Kafka Messaging System

Messaging has two models:

  1. Queuing :
    ♦ In a queue, a pool of consumers may read from a server and each record goes to one of them.
    ♦ Allows you to divide up the processing of data over multiple consumer instances, which lets you scale your processing.
    ♦ Queues aren’t multi-subscriber—once one process reads the data it’s gone.
  2. Publish-subscribe:
    ♦ A record is broadcast to all consumers.
    ♦ Allows you broadcast data to multiple processes
    ♦ Cannot scale processing since every message goes to every subscriber.

The consumer group concept in Kafka generalizes these two concepts. As with a queue the consumer group allows you to divide up processing over a collection of processes (the members of the consumer group). As with publish-subscribe, Kafka allows you to broadcast messages to multiple consumer groups.

The advantage of Kafka’s model is that every topic has both these properties—it can scale processing and is also multi-subscriber—there is no need to choose one or the other.

Kafka has stronger ordering guarantees than a traditional messaging system, too.

A traditional queue retains records in-order on the server, and if multiple consumers consume from the queue then the server hands out records in the order they are stored. However, although the server hands out records in order, the records are delivered asynchronously to consumers, so they may arrive out of order on different consumers. This effectively means the ordering of the records is lost in the presence of parallel consumption. Messaging systems often work around this by having a notion of “exclusive consumer” that allows only one process to consume from a queue, but of course this means that there is no parallelism in processing.
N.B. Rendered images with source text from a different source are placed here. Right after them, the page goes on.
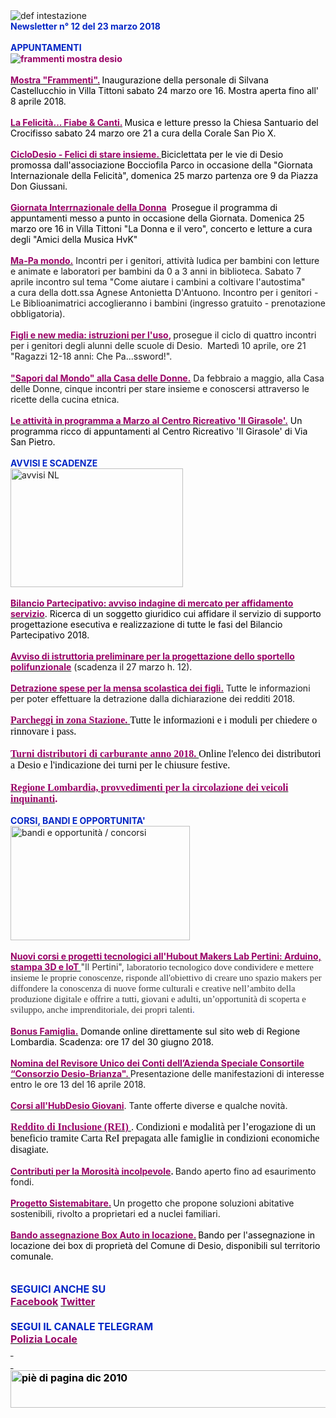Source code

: <html>
<head>
<meta http-equiv="Content-Type" content="text/html; charset=utf-8"></head>
<body><div>
<div>
<div><img border="0" alt="def intestazione" src="http://www.comune.desio.mb.it/servizi/gestionedocumentale/visualizzadocumento.aspx?id=6276"> </div>
<div><strong><font color="#0426c6">Newsletter n° 12 del&nbsp;23 marzo 2018</font></strong></div>
<div><font color="#0426c6"><strong></strong></font>&nbsp;</div>
<div><font color="#0426c6"><strong>APPUNTAMENTI</strong></font><span style="FONT-SIZE: 12px; FONT-FAMILY: Verdana, Geneva, Arial, Helvetica, sans-serif; WHITE-SPACE: normal; WORD-SPACING: 0px; TEXT-TRANSFORM: none; FLOAT: none; FONT-WEIGHT: normal; COLOR: rgb(0,0,0); FONT-STYLE: normal; ORPHANS: 2; WIDOWS: 2; DISPLAY: inline !important; LETTER-SPACING: normal; TEXT-INDENT: 0px; font-variant-ligatures: normal; font-variant-caps: normal; -webkit-text-stroke-width: 0px; text-decoration-style: initial; text-decoration-color: initial"><span style="FONT-SIZE: 12px; FONT-FAMILY: Verdana, Geneva, Arial, Helvetica, sans-serif; WHITE-SPACE: normal; WORD-SPACING: 0px; TEXT-TRANSFORM: none; FLOAT: none; FONT-WEIGHT: normal; COLOR: rgb(0,0,0); FONT-STYLE: normal; ORPHANS: 2; WIDOWS: 2; DISPLAY: inline !important; LETTER-SPACING: normal; TEXT-INDENT: 0px; font-variant-ligatures: normal; font-variant-caps: normal; -webkit-text-stroke-width: 0px; text-decoration-style: initial; text-decoration-color: initial"><span style="FONT-SIZE: 12pt; FONT-FAMILY: 'Times New Roman'; COLOR: black; mso-fareast-font-family: 'MS Mincho'; mso-fareast-language: JA; mso-ansi-language: IT; mso-bidi-language: AR-SA"><font color="#000000"><br></font></span></span></span></div>
<p class="MsoNormal" style="MARGIN: 0cm 0cm 0pt"><span style="mso-fareast-font-family: 'MS Mincho'; mso-fareast-language: JA"><font color="#000000"><strong><font color="#990066"><img alt="frammenti mostra desio" src="https://www.comune.desio.mb.it/servizi/gestionedocumentale/visualizzadocumento.aspx?ID=23815"></font></strong></font></span></p>
<div>
<div>
<div><span style="mso-fareast-font-family: 'MS Mincho'; mso-fareast-language: JA"><font color="#000000"><font color="#990066"><span style="mso-fareast-font-family: 'MS Mincho'; mso-fareast-language: JA"><font color="#000000">&nbsp;</font> 
<div><font color="#000000"><font color="#990066"><a title="" href="http://www.comune.desio.mb.it/servizi/notizie/notizie_fase02.aspx?ID=47482" target="_self"><font color="#000000"><font color="#990066"><strong>Mostra &quot;Frammenti&quot;.</strong></font></font></a></font><strong> </strong>Inaugurazione della personale di Silvana Castellucchio in Villa Tittoni sabato 24 marzo ore 16. Mostra aperta fino all' 8 aprile 2018.</font></div>
<div><font color="#000000"></font></div>
<div><font color="#000000"><font color="#990066"></font></font>&nbsp;</div>
<div><font color="#000000"><font color="#990066"><a title="" href="http://www.comune.desio.mb.it/servizi/notizie/notizie_fase02.aspx?ID=47479" target="_self"><font color="#000000"><font color="#990066"><strong>La Felicità... Fiabe &amp; Canti.</strong></font></font></a></font><strong> </strong>Musica e letture presso la Chiesa Santuario del Crocifisso sabato 24 marzo ore 21 a cura della Corale San Pio X.<br></div></font>
<div><font color="#990066"></font>&nbsp;</div>
<div><font color="#990066"><a title="" href="http://www.comune.desio.mb.it/servizi/notizie/notizie_fase02.aspx?ID=47472" target="_self"><font color="#990066"><strong>CicloDesio - Felici di stare insieme. </strong></font></a></font><font color="#000000">Biciclettata per le vie di Desio promossa dall'associazione Bocciofila Parco in occasione della &quot;Giornata Internazionale della Felicità&quot;, domenica 25 marzo partenza ore 9 da Piazza Don Giussani.</font></div>
<div></span>&nbsp;</div>
<div><a title="" href="http://www.comune.desio.mb.it/servizi/notizie/notizie_fase02.aspx?ID=47327" target="_self"><span style="mso-fareast-font-family: 'MS Mincho'; mso-fareast-language: JA"><font color="#000000"><font color="#990066"><strong>Giornata Interrnazionale della Donna</strong></font></font></span></a>&nbsp;</font> Prosegue il programma di appuntamenti messo a punto in occasione della Giornata.&nbsp;Domenica 25 marzo ore 16 in Villa Tittoni &quot;La Donna e il vero&quot;, concerto e letture a cura degli &quot;Amici della Musica HvK&quot;</font></span></div></div>
<div><span style="mso-fareast-font-family: 'MS Mincho'; mso-fareast-language: JA"></span>&nbsp;</div>
<div><span style="mso-fareast-font-family: 'MS Mincho'; mso-fareast-language: JA"><a title="" href="http://www.comune.desio.mb.it/servizi/notizie/notizie_fase02.aspx?ID=47190" target="_self"><strong><font color="#990066">Ma-Pa mondo.</font></strong></a> Incontri per i genitori, attività ludica per bambini con letture e animate e laboratori per bambini da 0 a 3 anni in biblioteca. Sabato&nbsp;7 aprile incontro sul tema &quot;Come aiutare i cambini a coltivare l'autostima&quot; a&nbsp;cura della dott.ssa Agnese Antonietta D'Antuono. Incontro per i genitori - Le Biblioanimatrici accoglieranno i bambini (ingresso gratuito - prenotazione obbligatoria).</span></div>
<div><span style="mso-fareast-font-family: 'MS Mincho'; mso-fareast-language: JA"></span><span style="mso-fareast-font-family: 'MS Mincho'; mso-fareast-language: JA"></span>&nbsp;</div>
<div><span style="mso-fareast-font-family: 'MS Mincho'; mso-fareast-language: JA">
<p class="MsoNormal" style="MARGIN: 0cm 0cm 0pt"><a title="" href="http://www.comune.desio.mb.it/servizi/notizie/notizie_fase02.aspx?ID=46078" target="_self"><strong><font color="#990066">Figli e new media: istruzioni per l'uso</font></strong></a><strong><font color="#990066">,</font> </strong>prosegue il ciclo di quattro incontri per i genitori degli alunni delle scuole di Desio.&nbsp; Martedì 10 aprile, ore 21 &quot;Ragazzi 12-18 anni: Che Pa...ssword!&quot;.</p></span><span style="FONT-SIZE: 12px; FONT-FAMILY: Verdana, Geneva, Arial, Helvetica, sans-serif; WHITE-SPACE: normal; WORD-SPACING: 0px; TEXT-TRANSFORM: none; FLOAT: none; FONT-WEIGHT: normal; COLOR: rgb(0,0,0); FONT-STYLE: normal; ORPHANS: 2; WIDOWS: 2; DISPLAY: inline !important; LETTER-SPACING: normal; TEXT-INDENT: 0px; font-variant-ligatures: normal; font-variant-caps: normal; -webkit-text-stroke-width: 0px; text-decoration-style: initial; text-decoration-color: initial"><span style="FONT-SIZE: 12px; FONT-FAMILY: Verdana, Geneva, Arial, Helvetica, sans-serif; WHITE-SPACE: normal; WORD-SPACING: 0px; TEXT-TRANSFORM: none; FLOAT: none; FONT-WEIGHT: normal; COLOR: rgb(0,0,0); FONT-STYLE: normal; ORPHANS: 2; WIDOWS: 2; DISPLAY: inline !important; LETTER-SPACING: normal; TEXT-INDENT: 0px; font-variant-ligatures: normal; font-variant-caps: normal; -webkit-text-stroke-width: 0px; text-decoration-style: initial; text-decoration-color: initial"><span style="FONT-SIZE: 12pt; FONT-FAMILY: 'Times New Roman'; COLOR: black; mso-fareast-font-family: 'MS Mincho'; mso-fareast-language: JA; mso-ansi-language: IT; mso-bidi-language: AR-SA"><font color="#990066"><br></font></span></span></span><strong><font color="#990066"><a title="" href="http://www.comune.desio.mb.it/servizi/notizie/notizie_fase02.aspx?ID=46981" target="_self"><font color="#990066">&quot;</font><strong><font color="#990066">Sapori dal Mondo&quot; alla Casa delle Donne.</font></strong></a></font></strong> Da febbraio a maggio, alla Casa delle Donne, cinque incontri per stare insieme e conoscersi attraverso le ricette della cucina etnica.</div></div>
<div>
<div><font color="#000000"><strong></strong></font>&nbsp;</div>
<div><font color="#000000"><strong><a title="" href="http://www.comune.desio.mb.it/servizi/notizie/notizie_fase02.aspx?ID=47265" target="_self"><font color="#990066"><strong>Le attività in programma a Marzo al Centro Ricreativo 'Il Girasole'.</strong></font></a></strong> Un programma ricco di appuntamenti al Centro Ricreativo 'Il Girasole' di Via San Pietro.<strong></strong></font></div></div>
<div>
<div><font color="#0426c6"><strong></strong></font></div>
<div><strong><font color="#0426c6"></font></strong>&nbsp;</div>
<div><font color="#0426c6"><strong>AVVISI E SCADENZE</strong></font> </div>
<div><img style="HEIGHT: 190px; WIDTH: 276px" border="0" alt="avvisi NL" src="http://www.comune.desio.mb.it/servizi/gestionedocumentale/visualizzadocumento.aspx?id=18789" width="232" height="175"></div>
<div>&nbsp;</div>
<div><font color="#000000"><strong><font color="#990066"><a title="" href="http://www.comune.desio.mb.it/servizi/notizie/notizie_fase02.aspx?ID=47496" target="_self"><font color="#000000"><strong><font color="#990066">Bilancio Partecipativo: avviso indagine di mercato per affidamento servizio</font></strong></font></a></font></strong>. Ricerca di un soggetto giuridico cui affidare il servizio di supporto progettazione esecutiva e realizzazione di tutte le fasi del Bilancio Partecipativo 2018.</font></div>
<div><font color="#000000"></font>&nbsp;</div>
<div><strong><font color="#990066"><a title="" href="http://www.comune.desio.mb.it/servizi/notizie/notizie_fase02.aspx?ID=47461" target="_self"><strong><font color="#990066">Avviso di istruttoria preliminare per la progettazione dello sportello polifunzionale</font></strong></a></font></strong> (scadenza il 27 marzo h. 12).</div>
<div>&nbsp;</div>
<div><strong><font color="#990066"><a title="" href="http://www.comune.desio.mb.it/servizi/notizie/notizie_fase02.aspx?ID=47037" target="_self"><strong><font color="#990066">Detrazione spese per la mensa scolastica dei figli.</font></strong></a></font></strong> Tutte le informazioni per poter effettuare la detrazione dalla dichiarazione dei redditi 2018.</div>
<div><font color="#990066"><font size="3" face="Times New Roman"><span style="FONT-SIZE: 12px; FONT-FAMILY: Verdana, Geneva, Arial, Helvetica, sans-serif; WHITE-SPACE: normal; WORD-SPACING: 0px; TEXT-TRANSFORM: none; FLOAT: none; FONT-WEIGHT: normal; COLOR: rgb(0,0,0); FONT-STYLE: normal; ORPHANS: 2; WIDOWS: 2; DISPLAY: inline !important; LETTER-SPACING: normal; TEXT-INDENT: 0px; font-variant-ligatures: normal; font-variant-caps: normal; -webkit-text-stroke-width: 0px; text-decoration-style: initial; text-decoration-color: initial"></span></font></font>&nbsp;</div>
<div><font color="#990066"><font size="3" face="Times New Roman"><span style="FONT-SIZE: 12px; FONT-FAMILY: Verdana, Geneva, Arial, Helvetica, sans-serif; WHITE-SPACE: normal; WORD-SPACING: 0px; TEXT-TRANSFORM: none; FLOAT: none; FONT-WEIGHT: normal; COLOR: rgb(0,0,0); FONT-STYLE: normal; ORPHANS: 2; WIDOWS: 2; DISPLAY: inline !important; LETTER-SPACING: normal; TEXT-INDENT: 0px; font-variant-ligatures: normal; font-variant-caps: normal; -webkit-text-stroke-width: 0px; text-decoration-style: initial; text-decoration-color: initial"><a title="" href="https://www.comune.desio.mb.it/servizi/notizie/notizie_fase02.aspx?ID=42741" target="_self"><strong><font size="3"><font face="Times New Roman"><font color="#990066">Parcheggi in zona Stazione.</font> </font></font></strong></a><strong></strong><font size="3" face="Times New Roman">Tutte le informazioni e i moduli per chiedere o rinnovare i pass. </font></span></div>
<div>
<div><span style="FONT-SIZE: 12px; FONT-FAMILY: Verdana, Geneva, Arial, Helvetica, sans-serif; WHITE-SPACE: normal; WORD-SPACING: 0px; TEXT-TRANSFORM: none; FLOAT: none; FONT-WEIGHT: normal; COLOR: rgb(0,0,0); FONT-STYLE: normal; ORPHANS: 2; WIDOWS: 2; DISPLAY: inline !important; LETTER-SPACING: normal; TEXT-INDENT: 0px; font-variant-ligatures: normal; font-variant-caps: normal; -webkit-text-stroke-width: 0px; text-decoration-style: initial; text-decoration-color: initial"></span><font color="#990066"><strong></strong></font></div>
<div><font color="#990066"><strong></strong></font>&nbsp;</div>
<div><font color="#990066"><strong><a title="" href="https://www.comune.desio.mb.it/servizi/notizie/notizie_fase02.aspx?ID=42909" target="_self"><font color="#990066"><strong>Turni distributori di carburante anno 2018. </strong></font></a></strong></font><font color="#000000">Online l'elenco dei distributori a Desio e l'indicazione dei turni per le chiusure festive.</font></div>
<div></div>
<div><font color="#990066"><strong></strong></font>&nbsp;</div>
<div><font color="#990066"><strong><a title="" href="http://www.comune.desio.mb.it/servizi/notizie/notizie_fase02.aspx?ID=45569" target="_self"><font color="#990066"><strong>Regione Lombardia, provvedimenti per la circolazione dei veicoli inquinanti</strong></font></a>.</strong></font></div></font></font></div></div></div>
<div><strong><font color="#0426c6"></font></strong>&nbsp;</div>
<div><strong><font color="#0426c6">CORSI, BANDI E OPPORTUNITA'</font> </strong></div>
<div>
<div><img style="HEIGHT: 183px; WIDTH: 287px" border="0" alt="bandi e opportunità / concorsi" src="http://www.comune.desio.mb.it/servizi/gestionedocumentale/visualizzadocumento.aspx?id=18790" width="299" height="168"></div>
<div>&nbsp;</div>
<div><a title="" href="https://www.facebook.com/events/1761930273870041/" target="_self"><font color="#990066"><strong>Nuovi corsi e progetti tecnologici all'Hubout Makers Lab Pertini: Arduino, stampa 3D e IoT </strong></font></a><font color="#0426c6"><font color="#373638">&quot;Il Pertini&quot;, </font><span style="FONT-SIZE: 11pt; FONT-FAMILY: 'times new roman'"><font color="#373638">laboratorio tecnologico dove condividere e mettere insieme le proprie conoscenze, risponde all'obiettivo</font><span style="FONT-SIZE: 11pt; FONT-FAMILY: 'times new roman'"><font color="#373638"> di creare uno spazio makers per diffondere la conoscenza di nuove forme culturali e creative nell’ambito della produzione digitale e offrire a tutti, giovani e adulti, un’opportunità di scoperta e sviluppo, anche imprenditoriale, dei propri talenti</font>. </span></span></font></div>
<div>&nbsp;</div>
<div><font color="#990066"><a title="" href="http://www.comune.desio.mb.it/servizi/notizie/notizie_fase02.aspx?ID=47298" target="_self"><font color="#990066"><strong>Bonus Famiglia.</strong></font></a><font color="#000000"> Domande online direttamente sul sito web di Regione Lombardia. Scadenza: ore 17 del 30 giugno 2018.</font></font></div>
<div><font color="#990066"></font>&nbsp;</div>
<div><font color="#990066"><a title="" href="http://www.comune.desio.mb.it/servizi/notizie/notizie_fase02.aspx?ID=47451" target="_self"><font color="#990066"><strong>Nomina del Revisore Unico dei Conti dell’Azienda Speciale Consortile “Consorzio Desio-Brianza&quot;. </strong></font></a></font>Presentazione delle manifestazioni di interesse entro le ore 13 del 16 aprile 2018.</div>
<div>&nbsp;</div>
<div><strong><font color="#990066"><a title="" href="http://www.comune.desio.mb.it/servizi/notizie/notizie_fase02.aspx?ID=46692" target="_self"><strong><font color="#990066">Corsi all'HubDesio Giovani</font></strong></a></font></strong>. Tante offerte diverse e qualche novità.</div>
<div>
<div><strong><font color="#990066" size="3" face="Times New Roman"><span style="FONT-SIZE: 12px; FONT-FAMILY: Verdana, Geneva, Arial, Helvetica, sans-serif; WHITE-SPACE: normal; WORD-SPACING: 0px; TEXT-TRANSFORM: none; FLOAT: none; FONT-WEIGHT: normal; COLOR: rgb(0,0,0); FONT-STYLE: normal; ORPHANS: 2; WIDOWS: 2; DISPLAY: inline !important; LETTER-SPACING: normal; TEXT-INDENT: 0px; font-variant-ligatures: normal; font-variant-caps: normal; -webkit-text-stroke-width: 0px; text-decoration-style: initial; text-decoration-color: initial"><span style="FONT-SIZE: 12px; FONT-FAMILY: Verdana, Geneva, Arial, Helvetica, sans-serif; WHITE-SPACE: normal; WORD-SPACING: 0px; TEXT-TRANSFORM: none; FLOAT: none; FONT-WEIGHT: normal; COLOR: rgb(0,0,0); FONT-STYLE: normal; ORPHANS: 2; WIDOWS: 2; DISPLAY: inline !important; LETTER-SPACING: normal; TEXT-INDENT: 0px; font-variant-ligatures: normal; font-variant-caps: normal; -webkit-text-stroke-width: 0px; text-decoration-style: initial; text-decoration-color: initial"><font size="3" face="Times New Roman"></font></span></span></font></strong>&nbsp;</div>
<div>
<p class="MsoNormal" style="MARGIN: 0cm 0cm 0pt"><strong><font color="#990066" size="3" face="Times New Roman"><span style="FONT-SIZE: 12px; FONT-FAMILY: Verdana, Geneva, Arial, Helvetica, sans-serif; WHITE-SPACE: normal; WORD-SPACING: 0px; TEXT-TRANSFORM: none; FLOAT: none; FONT-WEIGHT: normal; COLOR: rgb(0,0,0); FONT-STYLE: normal; ORPHANS: 2; WIDOWS: 2; DISPLAY: inline !important; LETTER-SPACING: normal; TEXT-INDENT: 0px; font-variant-ligatures: normal; font-variant-caps: normal; -webkit-text-stroke-width: 0px; text-decoration-style: initial; text-decoration-color: initial"><span style="FONT-SIZE: 12px; FONT-FAMILY: Verdana, Geneva, Arial, Helvetica, sans-serif; WHITE-SPACE: normal; WORD-SPACING: 0px; TEXT-TRANSFORM: none; FLOAT: none; FONT-WEIGHT: normal; COLOR: rgb(0,0,0); FONT-STYLE: normal; ORPHANS: 2; WIDOWS: 2; DISPLAY: inline !important; LETTER-SPACING: normal; TEXT-INDENT: 0px; font-variant-ligatures: normal; font-variant-caps: normal; -webkit-text-stroke-width: 0px; text-decoration-style: initial; text-decoration-color: initial"><font size="3" face="Times New Roman"><a title="" href="https://www.comune.desio.mb.it/servizi/notizie/notizie_fase02.aspx?ID=46302" target="_self"><span style="FONT-SIZE: 12px; FONT-FAMILY: Verdana, Geneva, Arial, Helvetica, sans-serif; WHITE-SPACE: normal; WORD-SPACING: 0px; TEXT-TRANSFORM: none; FLOAT: none; FONT-WEIGHT: normal; COLOR: rgb(0,0,0); FONT-STYLE: normal; ORPHANS: 2; WIDOWS: 2; DISPLAY: inline !important; LETTER-SPACING: normal; TEXT-INDENT: 0px; font-variant-ligatures: normal; font-variant-caps: normal; -webkit-text-stroke-width: 0px; text-decoration-style: initial; text-decoration-color: initial"><font color="#990066" size="3" face="Times New Roman"><strong>Reddito di Inclusione (REI) </strong></font></span></a>. Condizioni e modalità per l’erogazione di un beneficio tramite Carta ReI prepagata alle famiglie in condizioni economiche disagiate.</font></span></span></font></strong></p></div>
<div><font color="#990066"></font>&nbsp;</div></div>
<div>
<div><font color="#990066"><a title="" href="http://www.comune.desio.mb.it/servizi/notizie/notizie_fase02.aspx?ID=42983" target="_self"><font color="#990066"><strong>Contributi per la Morosità incolpevole</strong></font></a></font><strong>. </strong>Bando aperto fino ad esaurimento fondi. </div></div>
<div>
<div>
<div><font color="#990066"></font>&nbsp;</div>
<div><font color="#990066"><a title="" href="http://www.comune.desio.mb.it/servizi/notizie/notizie_fase02.aspx?ID=41431" target="_self"><font color="#990066"><strong>Progetto Sistemabitare.</strong></font></a></font><strong> </strong>Un progetto che propone soluzioni abitative sostenibili, rivolto a proprietari ed a nuclei familiari. </div>
<div><font color="#990066"></font>&nbsp;</div>
<div>
<div><font color="#990066"><a title="" href="http://www.comune.desio.mb.it/servizi/notizie/notizie_fase02.aspx?ID=35369" target="_self"><font color="#990066"><strong>Bando assegnazione Box Auto in locazione.</strong></font></a><strong> </strong><font color="#000000">B</font></font><font color="#000000">ando per l'assegnazione in locazione dei box di proprietà del Comune di Desio, disponibili sul territorio comunale.</font></div>
<div><font color="#990066">&nbsp;</div>
<div>
<div>
<div>
<div>
<div><strong><font color="#0426c6"></font></strong>&nbsp;</div>
<div><font color="#0426c6"><font color="#0426c6"><font size="&#43;0"><font color="#000000"><font color="#990066"><font color="#000000"><font color="#0426c6"><strong>SEGUICI ANCHE SU</strong></font></font></font></font></font></font></font></div></div></div>
<div>
<div><font color="#0426c6"><font color="#0426c6"><font size="&#43;0"><font color="#000000"><font color="#990066"><font color="#000000"></font></font></font></font></font></font>
<div><font color="#0426c6"><font color="#0426c6"><font size="&#43;0"><font color="#000000"><font color="#990066"><font color="#000000"></font></font></font></font></font></font>
<div><font color="#0426c6"><font color="#0426c6"><font size="&#43;0"><font color="#000000"><font color="#990066"><font color="#000000"></font></font></font></font></font></font>
<div><font color="#0426c6"><font color="#0426c6"><font size="&#43;0"><font color="#000000"><font color="#990066"><font color="#000000">
<div>
<div>
<div>
<div>
<div><a title="" href="https://it-it.facebook.com/pages/Comune-Di-Desio/103441483073684" target="_self"><font color="#990066"><strong>Facebook</strong></font></a><font color="#990066"><strong> </strong></font><a title="" href="https://mobile.twitter.com/comunedidesio" target="_self"><font color="#990066"><strong>Twitter</strong></font></a><strong> </strong></div>
<div>&nbsp;</div>
<div><strong><font color="#0426c6">SEGUI IL CANALE TELEGRAM</font></strong></div>
<div><a title="" href="https://t.me/Polizia_Locale_Desio" target="_self">
<div><font color="#990066"><strong>Polizia Locale</strong></font></div>
<div>&nbsp;</div>
<div>&nbsp;</div></a></div></div>
<div><strong><img style="HEIGHT: 60px; WIDTH: 622px" border="0" alt="piè di pagina dic 2010" src="http://www.comune.desio.mb.it/servizi/gestionedocumentale/visualizzadocumento.aspx?id=6565" width="993" height="74"></strong></div></div></div></div></font></font></font></font></font></font><strong></strong></div></div></div></div></div></div></font></div>
<div><font color="#990066"></font></div>
<div><font color="#990066"></font></div>
<div><font color="#990066"></font></div></div></div></div></div></div></div></body></html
Kafka does it better. By having a notion of parallelism—the partition—within the topics, Kafka is able to provide both ordering guarantees and load balancing over a pool of consumer processes. This is achieved by assigning the partitions in the topic to the consumers in the consumer group so that each partition is consumed by exactly one consumer in the group. By doing this we ensure that the consumer is the only reader of that partition and consumes the data in order. Since there are many partitions this still balances the load over many consumer instances. Note however that there cannot be more consumer instances in a consumer group than partitions.

Kafka Ensures That:

  • Messages sent by a producer to a particular topic partition will be appended in the order they are sent. That is, if a record M1 is sent by the same producer as a record M2, and M1 is sent first, then M1 will have a lower offset than M2 and appear earlier in the log.
  • A consumer instance sees records in the order they are stored in the log.
  • For a topic with replication factor N, we will tolerate up to N-1 server failures without losing any records committed to the log.